Every entry below should be repeated exactly; the pictures should not.
Input material section start
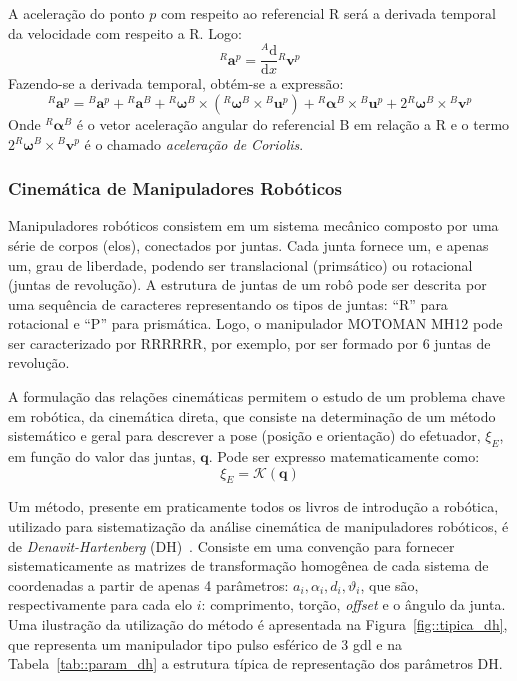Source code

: A aceleração do ponto $p$ com respeito ao referencial R será a derivada temporal
da velocidade com respeito a R. Logo:
%
\begin{equation}
	^{R}\mathbf{a}^{p} = \frac{^{A}\mathrm{d} }{\mathrm{d} x} {^{R}\mathbf{v}^{p}}
\end{equation}
%
Fazendo-se a derivada temporal, obtém-se a expressão:
%
\begin{equation}
	^{R}\mathbf{a}^{p} = {}^{B}\mathbf{a}^{p} + {}^{R}\mathbf{a}^{B} +
	{}^{R}\boldsymbol{\omega}^{B} \times ({}^{R}\boldsymbol{\omega}^{B} \times
	{}^{B}\mathbf{u}^{p}) + {}^{R}\boldsymbol{\alpha}^{B} \times {}^{B}\mathbf{u}^{p}
	+ 2{}^{R}\boldsymbol{\omega}^{B} \times {}^{B}\mathbf{v}^{p}
\end{equation}
%
Onde ${}^{R}\boldsymbol{\alpha}^{B}$ é o vetor aceleração angular do referencial
B em relação a R e o termo $2{}^{R}\boldsymbol{\omega}^{B} \times
{}^{B}\mathbf{v}^{p}$ é o chamado \emph{aceleração de Coriolis}. 


\subsubsection{Cinemática de Manipuladores Robóticos}

Manipuladores robóticos consistem em um sistema mecânico composto por uma série
de corpos (elos), conectados por juntas. Cada junta fornece um, e apenas um,
grau de liberdade, podendo ser translacional (primsático) ou rotacional (juntas de
revolução). A estrutura de juntas de um robô pode ser descrita por uma sequência
de caracteres representando os tipos de juntas: ``R'' para rotacional e ``P''
para prismática. Logo, o manipulador MOTOMAN MH12 pode ser caracterizado por
RRRRRR, por exemplo, por ser formado por 6 juntas de revolução.

A formulação das relações cinemáticas permitem o estudo de um problema chave em
robótica, da cinemática direta, que consiste na determinação de um método
sistemático e geral para descrever a pose (posição e orientação) do
efetuador, $\xi_{E}$, em função do valor das juntas, $\mathbf{q}$. Pode ser
expresso matematicamente como:
%
\begin{equation}
	\xi_{E} = \mathcal{K}(\mathbf{q})
\end{equation}
%

Um método, presente em praticamente todos os livros de introdução a robótica,
utilizado para sistematização da análise cinemática de manipuladores robóticos,
é de \emph{Denavit-Hartenberg} (DH)~\cite{denavit1955}.
Consiste em uma convenção para fornecer sistematicamente as matrizes de
transformação homogênea de cada sistema de coordenadas a partir de apenas 4
parâmetros:
$a_i, \alpha_i, d_i, \vartheta_i$, que são, respectivamente para cada elo $i$:
comprimento, torção, \textit{offset} e o ângulo da junta.
Uma ilustração da utilização do método é apresentada na
Figura~\ref{fig::tipica_dh}, que representa um manipulador tipo pulso esférico
de 3 gdl e na Tabela~\ref{tab::param_dh} a estrutura típica de representação dos
parâmetros DH.

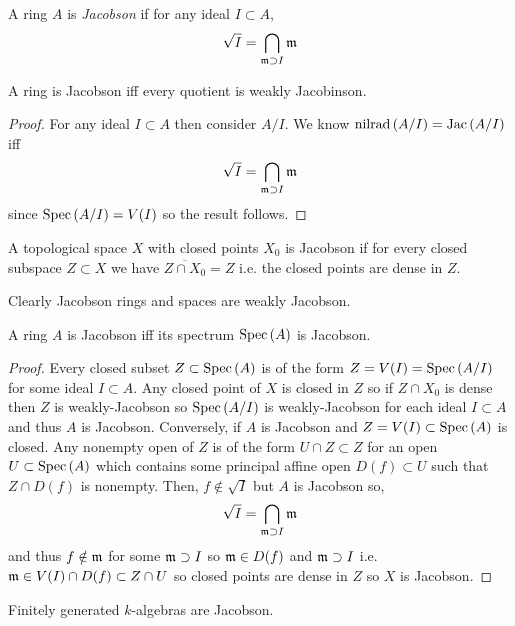 \documentclass[12pt]{article}
\begin{document}
\begin{definition}
A ring $A$ is \textit{Jacobson} if for any ideal $I \subset A$,
\[ \sqrt{I} = \bigcap_{\mathfrak{m} \supset I} \mathfrak{m} \]
\end{definition}

\begin{proposition}
A ring is Jacobson iff every quotient is weakly Jacobinson.
\end{proposition}

\begin{proof}
For any ideal $I \subset A$ then consider $A / I$. We know $\mathrm{nilrad}\left( A / I \right) = \mathrm{Jac}\left( A / I \right)$ iff
\[ \sqrt{I} = \bigcap_{\mathfrak{m} \supset I} \mathfrak{m} \]
since $\mathrm{Spec}\left( A / I \right) = V(I)$ so the result follows.
\end{proof}

\begin{definition}
A topological space $X$ with closed points $X_0$ is Jacobson if for every closed subspace $Z \subset X$ we have $\overline{Z \cap X_0} = Z$ i.e. the closed points are dense in $Z$. 
\end{definition}

\begin{remark}
Clearly Jacobson rings and spaces are weakly Jacobson. 
\end{remark}

\begin{proposition}
A ring $A$ is Jacobson iff its spectrum $\mathrm{Spec}\left( A \right)$ is Jacobson.
\end{proposition}

\begin{proof}
Every closed subset $Z \subset \mathrm{Spec}\left( A \right)$ is of the form $Z = V(I) = \mathrm{Spec}\left( A / I \right)$ for some ideal $I \subset A$. Any closed point of $X$ is closed in $Z$ so if $Z \cap X_0$ is dense then $Z$ is weakly-Jacobson so $\mathrm{Spec}\left( A / I \right)$ is weakly-Jacobson for each ideal $I \subset A$ and thus $A$ is Jacobson. Conversely, if $A$ is Jacobson and $Z = V(I) \subset \mathrm{Spec}\left( A \right)$ is closed. Any nonempty open of $Z$ is of the form $U \cap Z \subset Z$ for an open $U \subset \mathrm{Spec}\left( A \right)$ which contains some principal affine open $D(f) \subset U$ such that $Z \cap D(f)$ is nonempty. Then, $f \notin \sqrt{I}$ but $A$ is Jacobson so,
\[ \sqrt{I} = \bigcap_{\mathfrak{m} \supset I} \mathfrak{m} \]
and thus $f \notin \mathfrak{m}$ for some $\mathfrak{m} \supset I$ so $\mathfrak{m} \in D(f)$ and $\mathfrak{m} \supset I$ i.e. $\mathfrak{m} \in V(I) \cap D(f) \subset Z \cap U$ so closed points are dense in $Z$ so $X$ is Jacobson.
\end{proof}

\begin{theorem}
Finitely generated $k$-algebras are Jacobson.
\end{theorem}
\end{document}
Input material section end
Task solution:
Source code

: A aceleração do ponto $p$ com respeito ao referencial R será a derivada temporal
da velocidade com respeito a R. Logo:
%
\begin{equation}
	^{R}\mathbf{a}^{p} = \frac{^{A}\mathrm{d} }{\mathrm{d} x} {^{R}\mathbf{v}^{p}}
\end{equation}
%
Fazendo-se a derivada temporal, obtém-se a expressão:
%
\begin{equation}
	^{R}\mathbf{a}^{p} = {}^{B}\mathbf{a}^{p} + {}^{R}\mathbf{a}^{B} +
	{}^{R}\boldsymbol{\omega}^{B} \times ({}^{R}\boldsymbol{\omega}^{B} \times
	{}^{B}\mathbf{u}^{p}) + {}^{R}\boldsymbol{\alpha}^{B} \times {}^{B}\mathbf{u}^{p}
	+ 2{}^{R}\boldsymbol{\omega}^{B} \times {}^{B}\mathbf{v}^{p}
\end{equation}
%
Onde ${}^{R}\boldsymbol{\alpha}^{B}$ é o vetor aceleração angular do referencial
B em relação a R e o termo $2{}^{R}\boldsymbol{\omega}^{B} \times
{}^{B}\mathbf{v}^{p}$ é o chamado \emph{aceleração de Coriolis}. 


\subsubsection{Cinemática de Manipuladores Robóticos}

Manipuladores robóticos consistem em um sistema mecânico composto por uma série
de corpos (elos), conectados por juntas. Cada junta fornece um, e apenas um,
grau de liberdade, podendo ser translacional (primsático) ou rotacional (juntas de
revolução). A estrutura de juntas de um robô pode ser descrita por uma sequência
de caracteres representando os tipos de juntas: ``R'' para rotacional e ``P''
para prismática. Logo, o manipulador MOTOMAN MH12 pode ser caracterizado por
RRRRRR, por exemplo, por ser formado por 6 juntas de revolução.

A formulação das relações cinemáticas permitem o estudo de um problema chave em
robótica, da cinemática direta, que consiste na determinação de um método
sistemático e geral para descrever a pose (posição e orientação) do
efetuador, $\xi_{E}$, em função do valor das juntas, $\mathbf{q}$. Pode ser
expresso matematicamente como:
%
\begin{equation}
	\xi_{E} = \mathcal{K}(\mathbf{q})
\end{equation}
%

Um método, presente em praticamente todos os livros de introdução a robótica,
utilizado para sistematização da análise cinemática de manipuladores robóticos,
é de \emph{Denavit-Hartenberg} (DH)~\cite{denavit1955}.
Consiste em uma convenção para fornecer sistematicamente as matrizes de
transformação homogênea de cada sistema de coordenadas a partir de apenas 4
parâmetros:
$a_i, \alpha_i, d_i, \vartheta_i$, que são, respectivamente para cada elo $i$:
comprimento, torção, \textit{offset} e o ângulo da junta.
Uma ilustração da utilização do método é apresentada na
Figura~\ref{fig::tipica_dh}, que representa um manipulador tipo pulso esférico
de 3 gdl e na Tabela~\ref{tab::param_dh} a estrutura típica de representação dos
parâmetros DH.

 \documentclass[12pt]{article}
\begin{document}
\begin{definition}
A ring $A$ is \textit{Jacobson} if for any ideal $I \subset A$,
\[ \sqrt{I} = \bigcap_{\mathfrak{m} \supset I} \mathfrak{m} \]
\end{definition}

\begin{proposition}
A ring is Jacobson iff every quotient is weakly Jacobinson.
\end{proposition}

\begin{proof}
For any ideal $I \subset A$ then consider $A / I$. We know $\mathrm{nilrad}\left( A / I \right) = \mathrm{Jac}\left( A / I \right)$ iff
\[ \sqrt{I} = \bigcap_{\mathfrak{m} \supset I} \mathfrak{m} \]
since $\mathrm{Spec}\left( A / I \right) = V(I)$ so the result follows.
\end{proof}

\begin{definition}
A topological space $X$ with closed points $X_0$ is Jacobson if for every closed subspace $Z \subset X$ we have $\overline{Z \cap X_0} = Z$ i.e. the closed points are dense in $Z$. 
\end{definition}

\begin{remark}
Clearly Jacobson rings and spaces are weakly Jacobson. 
\end{remark}

\begin{proposition}
A ring $A$ is Jacobson iff its spectrum $\mathrm{Spec}\left( A \right)$ is Jacobson.
\end{proposition}

\begin{proof}
Every closed subset $Z \subset \mathrm{Spec}\left( A \right)$ is of the form $Z = V(I) = \mathrm{Spec}\left( A / I \right)$ for some ideal $I \subset A$. Any closed point of $X$ is closed in $Z$ so if $Z \cap X_0$ is dense then $Z$ is weakly-Jacobson so $\mathrm{Spec}\left( A / I \right)$ is weakly-Jacobson for each ideal $I \subset A$ and thus $A$ is Jacobson. Conversely, if $A$ is Jacobson and $Z = V(I) \subset \mathrm{Spec}\left( A \right)$ is closed. Any nonempty open of $Z$ is of the form $U \cap Z \subset Z$ for an open $U \subset \mathrm{Spec}\left( A \right)$ which contains some principal affine open $D(f) \subset U$ such that $Z \cap D(f)$ is nonempty. Then, $f \notin \sqrt{I}$ but $A$ is Jacobson so,
\[ \sqrt{I} = \bigcap_{\mathfrak{m} \supset I} \mathfrak{m} \]
and thus $f \notin \mathfrak{m}$ for some $\mathfrak{m} \supset I$ so $\mathfrak{m} \in D(f)$ and $\mathfrak{m} \supset I$ i.e. $\mathfrak{m} \in V(I) \cap D(f) \subset Z \cap U$ so closed points are dense in $Z$ so $X$ is Jacobson.
\end{proof}

\begin{theorem}
Finitely generated $k$-algebras are Jacobson.
\end{theorem}
\end{document}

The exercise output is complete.